2020 Outlook on AutoML Updates & Latest Recent Advances
The field of automated machine learning or AutoML continues to expand with new products and services being announced at a frenetic pace. As a data scientist, I’m motivated to carefully monitor this technology because it could potentially impact my profession especially if these tools open up the field of data science to non-data scientists. But for now, as it was explained to me by a leader in this space, the primary goal for these tools is to allow for actual data scientists to get more work done, faster.
I’ve written about this topic before. Early last year, there was “Automated Machine Learning: Myth Versus Reality,” where I introduced this new product category that was gaining steam. Then later last year, there was “Should You Build or Buy Your Data Science Platform?” where I provided an up-to-the-minute list of AutoML options and services.

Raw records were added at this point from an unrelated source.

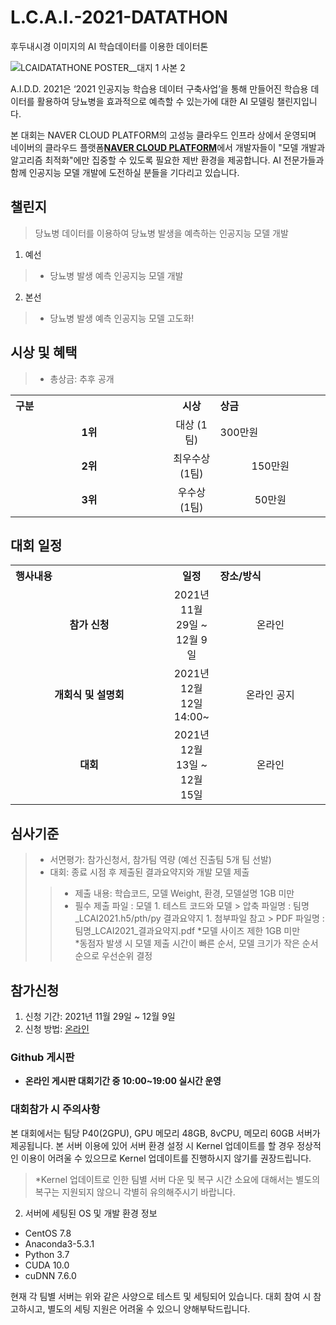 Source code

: # L.C.A.I.-2021-DATATHON
후두내시경 이미지의 AI 학습데이터를 이용한 데이터톤 

![LCAIDATATHONE POSTER__대지 1 사본 2](https://user-images.githubusercontent.com/92664643/144180593-1f0fefca-6497-43e4-b177-2bb6a569a1f4.png)


A.I.D.D. 2021은 ‘2021 인공지능 학습용 데이터 구축사업’을 통해 만들어진 학습용 데이터를 활용하여 당뇨병을 효과적으로 예측할 수 있는가에 대한 AI 모델링 챌린지입니다.

본 대회는 NAVER CLOUD PLATFORM의 고성능 클라우드 인프라 상에서 운영되며 네이버의 클라우드 플랫폼<strong>[NAVER CLOUD PLATFORM](https://www.ncloud.com/)</strong>에서 개발자들이 "모델 개발과 알고리즘 최적화"에만 집중할 수 있도록 필요한 제반 환경을 제공합니다. 
AI 전문가들과 함께 인공지능 모델 개발에 도전하실 분들을 기다리고 있습니다.


## 챌린지
> 당뇨병 데이터를 이용하여 당뇨병 발생을 예측하는 인공지능 모델 개발 <br>
1. 예선 <br>
> -  당뇨병 발생 예측 인공지능 모델 개발 <br>
2. 본선 <br>
> -  당뇨병 발생 예측 인공지능 모델 고도화!<br></pre>



## 시상 및 혜택
>- 총상금: 추후 공개  <br>
<table class="tbl_prize">
  <tr>
    <th style="text-align:left;width:50%">구분</th>
    <th style="text-align:center;width:15%">시상</th>
        <th style="text-align:left;width:35%">상금</th>
  </tr>
  <tr>
    <td align=center>
      <strong> 1위 </strong><br>
    </td>
    <td align=center> 대상 (1팀) </td>
    <td>  300만원 </td>
  </tr>
    <tr>
    <td align=center>
      <strong> 2위 </strong><br>
    </td>
    <td align=center> 최우수상 (1팀) </td>
        <td align=center> 150만원 </td>
   </tr>
      <tr>
    <td align=center>
      <strong> 3위 </strong><br>
    </td>
    <td align=center> 우수상 (1팀) </td>
        <td align=center>  50만원 </td>
   </tr>
</table>

## 대회 일정
<table class="tbl_schedule">
  <tr>
    <th style="text-align:left;width:50%">행사내용</th>
    <th style="text-align:center;width:15%">일정</th>
        <th style="text-align:left;width:35%">장소/방식</th>
  </tr>
  <tr>
    <td align=center>
      <strong>참가 신청</strong><br>
    </td>
    <td align=center> 2021년 11월 29일 ~ 12월 9일</td>
    <td align=center> 온라인
 </td>
  </tr>
    <tr>
    <td align=center>
            <strong>개회식 및 설명회</strong><br>
    </td>
    <td align=center> 2021년 12월 12일 14:00~ </td>
    <td align=center> 온라인 공지 </td>
  </tr>
    <tr>
    <td align=center>      
             <strong>대회</strong><br>
    </td>
    <td align=center> 2021년 12월 13일 ~ 12월 15일</td>
    <td align=center> 온라인 </td>
  </tr>
  </table>

## 심사기준
>- 서면평가: 참가신청서, 참가팀 역량 (예선 진출팀 5개 팀 선발)
>- 대회: 종료 시점 후 제출된 결과요약지와 개발 모델 제출 
>> -  제출 내용: 학습코드, 모델 Weight, 환경, 모델설명 1GB 미만
>> -  필수 제출 파일 : 모델 1. 테스트 코드와 모델 > 압축 파일명 : 팀명_LCAI2021.h5/pth/py
                      결과요약지 1. 첨부파일 참고 > PDF 파일명 : 팀명_LCAI2021_결과요약지.pdf
>*모델 사이즈 제한 1GB 미만 <br>
>*동점자 발생 시 모델 제출 시간이 빠른 순서, 모델 크기가 작은 순서 순으로 우선순위 결정 <br>
  
## 참가신청
1. 신청 기간: 2021년 11월 29일 ~ 12월 9일 <br>
2. 신청 방법: [온라인](www.lcaidatathon.com)

### Github 게시판
* **온라인 게시판 대회기간 중 10:00~19:00 실시간 운영**

### 대회참가 시 주의사항 

본 대회에서는 팀당 P40(2GPU), GPU 메모리 48GB, 8vCPU, 메모리 60GB 서버가 제공됩니다. 
본 서버 이용에 있어 서버 환경 설정 시 Kernel 업데이트를 할 경우 정상적인 이용이 어려울 수 있으므로
Kernel 업데이트를 진행하시지 않기를 권장드립니다.

>*Kernel 업데이트로 인한 팀별 서버 다운 및 복구 시간 소요에 대해서는 별도의 복구는 지원되지 않으니 각별히 유의해주시기 바랍니다.

2. 서버에 세팅된 OS 및 개발 환경 정보

- CentOS 7.8
- Anaconda3-5.3.1
- Python 3.7
- CUDA 10.0
- cuDNN 7.6.0


현재 각 팀별 서버는 위와 같은 사양으로 테스트 및 세팅되어 있습니다.
대회 참여 시 참고하시고, 별도의 세팅 지원은 어려울 수 있으니 양해부탁드립니다.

In this article, I will update my coverage of the AutoML updates space with a new list of autoML options, some of which recently have come aboard the bandwagon, including AutoMLasS (AutoML as a Service) offerings, and no-code/low-code solutions. If you know of other AutoML solutions, please leave a note so I can add it for the next time around.
Attraction of AutoML
First, let’s summarize the attraction of AutoML in general. Not all AutoML products and services include all these features, but the following items generalize the intent. We see that AutoML works to fill the gap between “supply” and “demand” in the data science marketplace.
- AutoML establishes a data prep strategy for turning raw data into processed data ready for machine learning.
- AutoML helps out with feature engineering by selecting useful features and creating new ones.
- AutoML selects an appropriate statistical learning model (e.g. linear regression, gradient boosting, neural networks, etc.)
- AutoML tunes the hyperparameters that drive machine learning algorithms.
- AutoML utilizes ensemble methods to improve accuracy.
AutoML Updates and Platforms
Altair Knowledge Works: Self-service data analytics and machine learning platform.
Amazon SageMaker: Amazon SageMaker is a fully managed service that provides every developer and data scientist with the ability to build, train, and deploy machine learning (ML) models quickly.
Auto-sklearn: Auto-sklearn provides out-of-the-box supervised machine learning. Built around the scikit-learn machine learning library, auto-sklearn automatically searches for the right learning algorithm for a new machine learning dataset and optimizes its hyperparameters.
Auto-WEKA: Auto-WEKA helps non-expert users to more effectively identify machine learning algorithms and hyperparameter settings appropriate to their applications.
AutoKeras: An AutoML system based on Keras. It is developed by DATA Lab at Texas A&M University. The goal of AutoKeras is to make machine learning accessible for everyone.
BigML: BigML is a consumable, programmable, and scalable Machine Learning as a Service (MLaaS) platform that makes it easy to solve and automate common ML algorithms.
Big Squid: By automating many repetitive tasks that data scientists usually perform, Big Squid’s Kraken platform empowers more users to solve their own machine learning problems.
Binah.AI: Binah.ai is focused on out-of-the-box AI use cases that deliver simple solutions to complex problems at unparalleled levels of accuracy, performance, and stability.
cnvrg.io: Cnvrg.io is a full-stack data science platform that provides everything needed to build, manage and automate machine learning — company-wide.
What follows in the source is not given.